Spoilers are obviously ahead for “Master and Apprentice”, so don’t read any further if you don’t want to know what happens. We won’t go into full spoilers, but we’ll be discussing a pivotal moment at the book’s climax.
Early in the book, we are told that Obi-Wan actually loves to fly. At one point, we read, “As Qui-Gon well knew, Obi-Wan loved flying” (25). The young Jedi apprentice loved to fly, was fascinated by ships, and was quite good at flying as well.
Well, at the story’s climax, Qui-Gon and Obi-Wan are working to prevent the loss of many lives. Obi-Wan and a scavenger named Pax infiltrate the enemy ship (belonging to the Czerka Corporation, which holds many slaves on board) to rescue their friend Rahara, herself enslaved by Czerka. Qui-Gon, meanwhile, worked to negotiate a peaceful resolution. Obi-Wan stayed with the ship while Pax went to find Rahara, but soon alarms began going off. He climbed into a smaller ship to get better readouts, and then when enemies began coming in, he decided to use the ship’s weapons rather than try to use his (broken) lightsaber. But in doing so, he accidentally triggered the autopilot systems.
Not able to stop it, Kenobi sat helplessly – and screamed – as his ship flew through the narrow corridors of the Czerka ship, narrowly avoiding the walls. Soon enough, he burst onto the bridge, where the Czerka supervisor was at. With Qui-Gon watching via hologram, Kenobi’s ship burst onto the bridge and eventually came to a stop. We then read,
“Obi-Wan’s face was pale, his stare somewhat dazed. He looked at the holo for a long moment, taking gulping breaths, then ventured a weak smile. ‘I don’t suppose you believe I meant to do this?’
‘No.’ Qui-Gon began to smile. ‘But it turns out, you’re right on time.'” (319)
With Kenobi’s arrival, it meant that the official Republic representative was on the bridge of the Czerka ship (there’s a longer story about that too), and he was thus in a position to help free the slaves on the ship. But the damage had been done to Kenobi – he no longer enjoyed flying after the harrowing experience. Gray writes,
“‘You flew through the ship’s corridors?’ Qui-Gon put one arm around Obi-Wan’s shoulders as they walked away from the corvette’s docking bay. … ‘Congratulations on being in one piece.’

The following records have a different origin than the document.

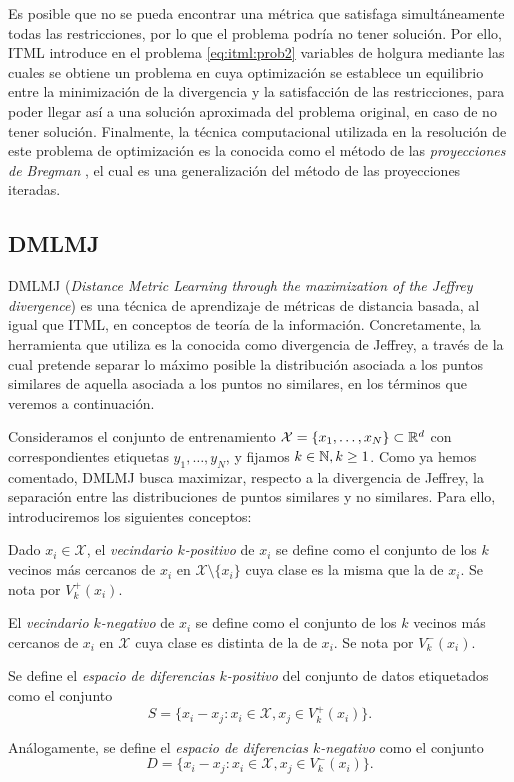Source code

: Es posible que no se pueda encontrar una métrica que satisfaga simultáneamente todas las restricciones, por lo que el problema podría no tener solución. Por ello, ITML introduce en el problema \ref{eq:itml:prob2} variables de holgura mediante las cuales se obtiene un problema en cuya optimización se establece un equilibrio entre la minimización de la divergencia y la satisfacción de las restricciones, para poder llegar así a una solución aproximada del problema original, en caso de no tener solución. Finalmente, la técnica computacional utilizada en la resolución de este problema de optimización es la conocida como el método de las \emph{proyecciones de Bregman} \cite{bregman_projections}, el cual es una generalización del método de las proyecciones iteradas.

\subsection{DMLMJ}

DMLMJ (\emph{Distance Metric Learning through the maximization of the Jeffrey divergence}) \cite{dmlmj} es una técnica de aprendizaje de métricas de distancia basada, al igual que ITML, en conceptos de teoría de la información. Concretamente, la herramienta que utiliza es la conocida como divergencia de Jeffrey, a través de la cual pretende separar lo máximo posible la distribución asociada a los puntos similares de aquella asociada a los puntos no similares, en los términos que veremos a continuación.

Consideramos el conjunto de entrenamiento $\mathcal{X} = \{x_1,\dots,x_N\} \subset \mathbb{R}^d$ con correspondientes etiquetas $y_1,\dots,y_N$, y fijamos $k \in \mathbb{N}, k \ge 1$. Como ya hemos comentado, DMLMJ busca maximizar, respecto a la divergencia de Jeffrey, la separación entre las distribuciones de puntos similares y no similares. Para ello, introduciremos los siguientes conceptos:

\begin{definition}
    Dado $x_i \in \mathcal{X}$, el \emph{vecindario $k$-positivo} de $x_i$ se define como el conjunto de los $k$ vecinos más cercanos de $x_i$ en $\mathcal{X} \setminus \{x_i\}$ cuya clase es la misma que la de $x_i$. Se nota por $V_k^+(x_i)$.

    El \emph{vecindario $k$-negativo} de $x_i$ se define como el conjunto de los $k$ vecinos más cercanos de $x_i$ en $\mathcal{X}$ cuya clase es distinta de la de $x_i$. Se nota por $V_k^-(x_i)$.

    Se define el \emph{espacio de diferencias $k$-positivo} del conjunto de datos etiquetados como el conjunto 
    \[ S = \{x_i - x_j \colon x_i \in \mathcal{X}, x_j \in V_k^+(x_i)\}. \]

    Análogamente, se define el \emph{espacio de diferencias $k$-negativo} como el conjunto
    \[ D = \{x_i - x_j \colon x_i \in \mathcal{X}, x_j \in V_k^-(x_i)\}. \]

\end{definition}

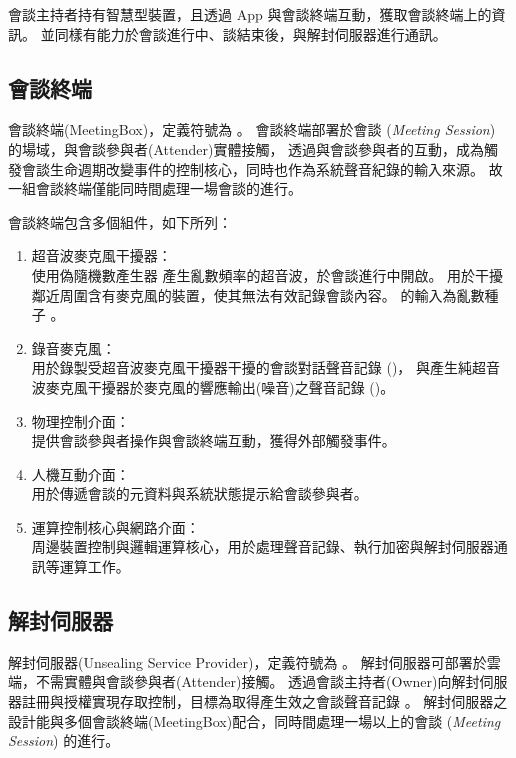     會談主持者持有智慧型裝置，且透過 App 與會談終端互動，獲取會談終端上的資訊。
並同樣有能力於會談進行中、談結束後，與解封伺服器進行通訊。


\subsection{會談終端}

    會談終端(MeetingBox)，定義符號為 \DEFmeetingbox 。
會談終端部署於會談 ({\it Meeting Session}) 的場域，與會談參與者(Attender)實體接觸，
透過與會談參與者的互動，成為觸發會談生命週期改變事件的控制核心，同時也作為系統聲音紀錄的輸入來源。
故一組會談終端僅能同時間處理一場會談的進行。

    會談終端包含多個組件，如下所列：

    \begin{enumerate}
        \item 超音波麥克風干擾器：\\
            使用偽隨機數產生器 \DEFfuncPRNG{} 產生亂數頻率的超音波，於會談進行中開啟。
            用於干擾鄰近周圍含有麥克風的裝置，使其無法有效記錄會談內容。
            \DEFfuncPRNG{} 的輸入為亂數種子 \DEFseed。

        \item 錄音麥克風：\\
            用於錄製受超音波麥克風干擾器干擾的會談對話聲音記錄 (\DEFrecJ)，
            與產生純超音波麥克風干擾器於麥克風的響應輸出(噪音)之聲音記錄 (\DEFrecN)。

        \item 物理控制介面：\\
            提供會談參與者操作與會談終端互動，獲得外部觸發事件。

        \item 人機互動介面：\\
            用於傳遞會談的元資料與系統狀態提示給會談參與者。

        \item 運算控制核心與網路介面：\\
            周邊裝置控制與邏輯運算核心，用於處理聲音記錄、執行加密與解封伺服器通訊等運算工作。
    \end{enumerate}


\subsection{解封伺服器}

    解封伺服器(Unsealing Service Provider)，定義符號為 \DEFserver。
解封伺服器可部署於雲端，不需實體與會談參與者(Attender)接觸。
透過會談主持者(Owner)向解封伺服器註冊與授權實現存取控制，目標為取得產生效之會談聲音記錄 \DEFrecREV。
解封伺服器之設計能與多個會談終端(MeetingBox)配合，同時間處理一場以上的會談 ({\it Meeting Session}) 的進行。


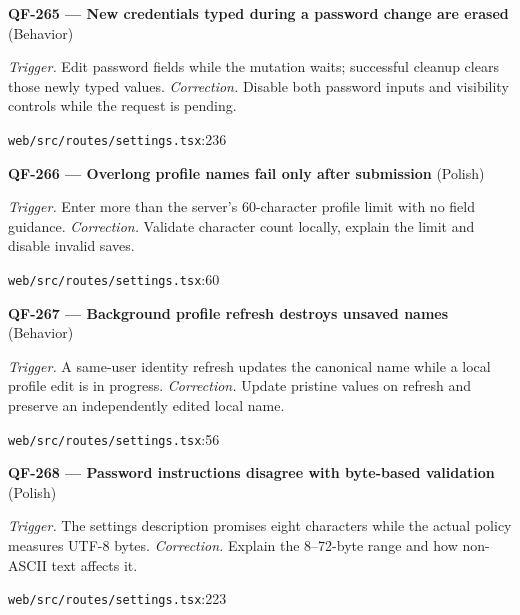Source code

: \begin{minipage}{\linewidth}
\textbf{QF-265 --- New credentials typed during a password change are erased} {\scriptsize\color{accent}(Behavior)}\par
\textit{Trigger.} Edit password fields while the mutation waits; successful cleanup clears those newly typed values. \textit{Correction.} Disable both password inputs and visibility controls while the request is pending.\par
{\scriptsize\color{muted}\nolinkurl{web/src/routes/settings.tsx}:236}\par
\end{minipage}\par\vspace{7pt}
\begin{minipage}{\linewidth}
\textbf{QF-266 --- Overlong profile names fail only after submission} {\scriptsize\color{accent}(Polish)}\par
\textit{Trigger.} Enter more than the server's 60-character profile limit with no field guidance. \textit{Correction.} Validate character count locally, explain the limit and disable invalid saves.\par
{\scriptsize\color{muted}\nolinkurl{web/src/routes/settings.tsx}:60}\par
\end{minipage}\par\vspace{7pt}
\begin{minipage}{\linewidth}
\textbf{QF-267 --- Background profile refresh destroys unsaved names} {\scriptsize\color{accent}(Behavior)}\par
\textit{Trigger.} A same-user identity refresh updates the canonical name while a local profile edit is in progress. \textit{Correction.} Update pristine values on refresh and preserve an independently edited local name.\par
{\scriptsize\color{muted}\nolinkurl{web/src/routes/settings.tsx}:56}\par
\end{minipage}\par\vspace{7pt}
\begin{minipage}{\linewidth}
\textbf{QF-268 --- Password instructions disagree with byte-based validation} {\scriptsize\color{accent}(Polish)}\par
\textit{Trigger.} The settings description promises eight characters while the actual policy measures UTF-8 bytes. \textit{Correction.} Explain the 8–72-byte range and how non-ASCII text affects it.\par
{\scriptsize\color{muted}\nolinkurl{web/src/routes/settings.tsx}:223}\par
\end{minipage}\par\vspace{7pt}
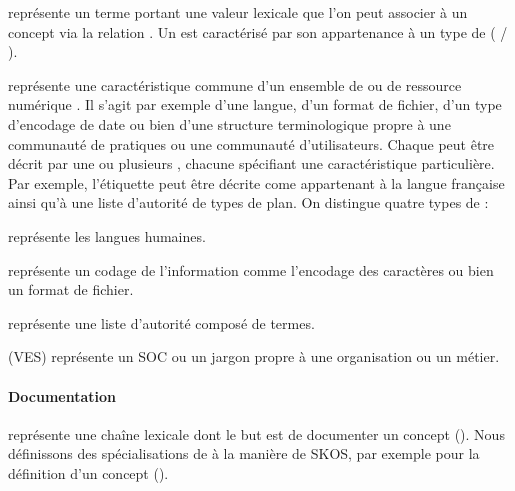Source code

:	 représente un terme portant une valeur lexicale que l'on peut associer à un concept via la relation .
	Un  est caractérisé par son appartenance à un type de  ( / ).

	 représente une caractéristique commune d'un ensemble de  ou de ressource numérique . 
	Il s'agit par exemple d'une langue, d'un format de fichier, d'un type d'encodage de date ou bien d'une structure terminologique propre à une communauté de pratiques ou une communauté d'utilisateurs.
	Chaque  peut être décrit par une ou plusieurs , chacune spécifiant une caractéristique particulière.
	Par exemple, l'étiquette  peut être décrite come appartenant à la langue française ainsi qu'à une liste d'autorité de types de plan.
	On distingue quatre types de  : 
	\begin{liste}
		\item {} représente les langues humaines.
		\item {} représente un codage de l'information comme l'encodage des caractères ou bien un format de fichier. 
		\item {} représente une liste d'autorité composé de termes. 
		\item {} (VES) représente un SOC ou un jargon propre à une organisation ou un métier.\\
	\end{liste}



\paragraph{Documentation}
	 représente une chaîne lexicale dont le but est de documenter un concept (). 
	Nous définissons des spécialisations de  à la manière de SKOS, par exemple pour la définition d'un concept (). 

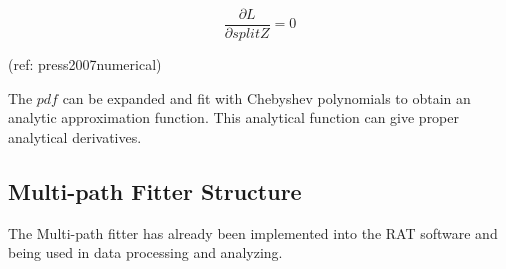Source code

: \[
\frac{\partial L}{\partial splitZ} = 0
\]

(ref: press2007numerical)


The $pdf$ can be expanded and fit with Chebyshev polynomials to obtain an analytic approximation function\cite{press2007numerical}. This analytical function can give proper analytical derivatives.

\subsection{Multi-path Fitter Structure}
The Multi-path fitter has already been implemented into the RAT software and being used in data processing and analyzing.

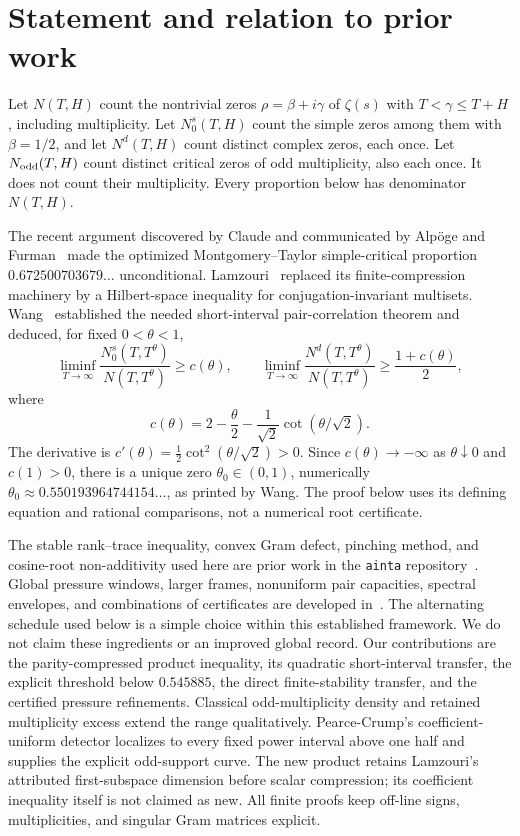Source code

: ﻿\documentclass[11pt]{article}
\theoremstyle{remark}
\begin{document}
\section{Statement and relation to prior work}

Let $N(T,H)$ count the nontrivial zeros $\rho=\beta+i\gamma$ of $\zeta(s)$
with $T<\gamma\le T+H$, including multiplicity. Let $N_0^s(T,H)$ count the
simple zeros among them with $\beta=1/2$, and let $N^d(T,H)$ count distinct
complex zeros, each once. Let $N_{\rm odd}(T,H)$ count distinct critical
zeros of odd multiplicity, also each once. It does not count their
multiplicity. Every proportion below has denominator $N(T,H)$.

The recent argument discovered by Claude and communicated by Alp\"oge and %
Furman~\cite{AF} made the optimized Montgomery--Taylor simple-critical
proportion $0.672500703679\ldots$ unconditional. Lamzouri~\cite{Lamzouri}
replaced its finite-compression machinery by a Hilbert-space inequality for
conjugation-invariant multisets. Wang~\cite{Wang} established the needed
short-interval pair-correlation theorem and deduced, for fixed $0<\theta<1$,
\begin{equation}\label{eq:wang}
 \liminf_{T\to\infty}\frac{N_0^s(T,T^\theta)}{N(T,T^\theta)}\ge c(\theta),
 \qquad
 \liminf_{T\to\infty}\frac{N^d(T,T^\theta)}{N(T,T^\theta)}
 \ge\frac{1+c(\theta)}2,
\end{equation}
where
\begin{equation}\label{eq:c}
 c(\theta)=2-\frac\theta2-\frac1{\sqrt2}\cot(\theta/\sqrt2).
\end{equation}
The derivative is $c'(\theta)=\tfrac12\cot^2(\theta/\sqrt2)>0$. Since
$c(\theta)\to-\infty$ as $\theta\downarrow0$ and $c(1)>0$, there is a
unique zero $\theta_0\in(0,1)$, numerically
$\theta_0\approx0.550193964744154\ldots$, as printed by Wang. The
proof below uses its defining equation and rational comparisons, not a
numerical root certificate.

The stable rank--trace inequality, convex Gram defect, pinching method, and
cosine-root non-additivity used here are prior work in the
\texttt{ainta} repository~\cite{Ainta}. Global pressure windows, larger
frames, nonuniform pair capacities, spectral envelopes, and combinations
of certificates are developed in~\cite{Trmdy,Tawan,Shi}. The alternating
schedule used below is a simple choice within this established framework.
We do not claim these ingredients or an improved global record. Our
contributions are the parity-compressed product inequality, its quadratic
short-interval transfer, the explicit threshold below $0.545885$, the direct
finite-stability transfer, and the certified pressure refinements. Classical
odd-multiplicity density and retained multiplicity excess extend the range
qualitatively. Pearce-Crump's coefficient-uniform detector localizes to every
fixed power interval above one half and supplies the explicit odd-support
curve. The new product retains Lamzouri's attributed first-subspace dimension
before scalar compression; its coefficient inequality itself is not claimed
as new. All finite proofs keep off-line signs, multiplicities, and singular
Gram matrices explicit.
\end{document}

Obi-Wan still appeared to be in shock. ‘It was terrible,’ he said, his eyes staring fixedly ahead. ‘I don’t ever want to fly again. Ever.’
‘Oh, come now, Padawan.’
‘I hate flying.’
‘You’re only shaken up,’ Qui-Gon said. ‘That feeling will pass.’
‘No, it won’t.'” (320)
And apparently it didn’t pass. While Kenobi’s skill as a pilot continued, his joy of flying seems to have all but disappeared in this one traumatic moment. And that actually makes plenty of sense, as I’m sure many readers will know someone who suffers from PTSD as a result of a horrific and traumatizing moment that never really leaves and that always lingers. I’m not saying that Kenobi’s was exactly like this, but my point is that one huge event like this is more than enough to scar him for life when it comes to flying.
But I also think that it’s interesting that this is a very similar situation to what Anakin Skywalker experiences in The Phantom Menace. He flies through the Trade Federation ship, flying through the narrow corridors. I like to think that in the years following he and Obi-Wan had some interesting talks reminiscing on their similar experiences.
So anyway, if you ever wondered why Obi-Wan Kenobi hated flying, here you go. It’s all because of one moment years before TPM, where the autopilot of his ship took over and forced him to helplessly fly at high speeds through the narrow inner-workings of a massive ship. It seems that memory never really left him.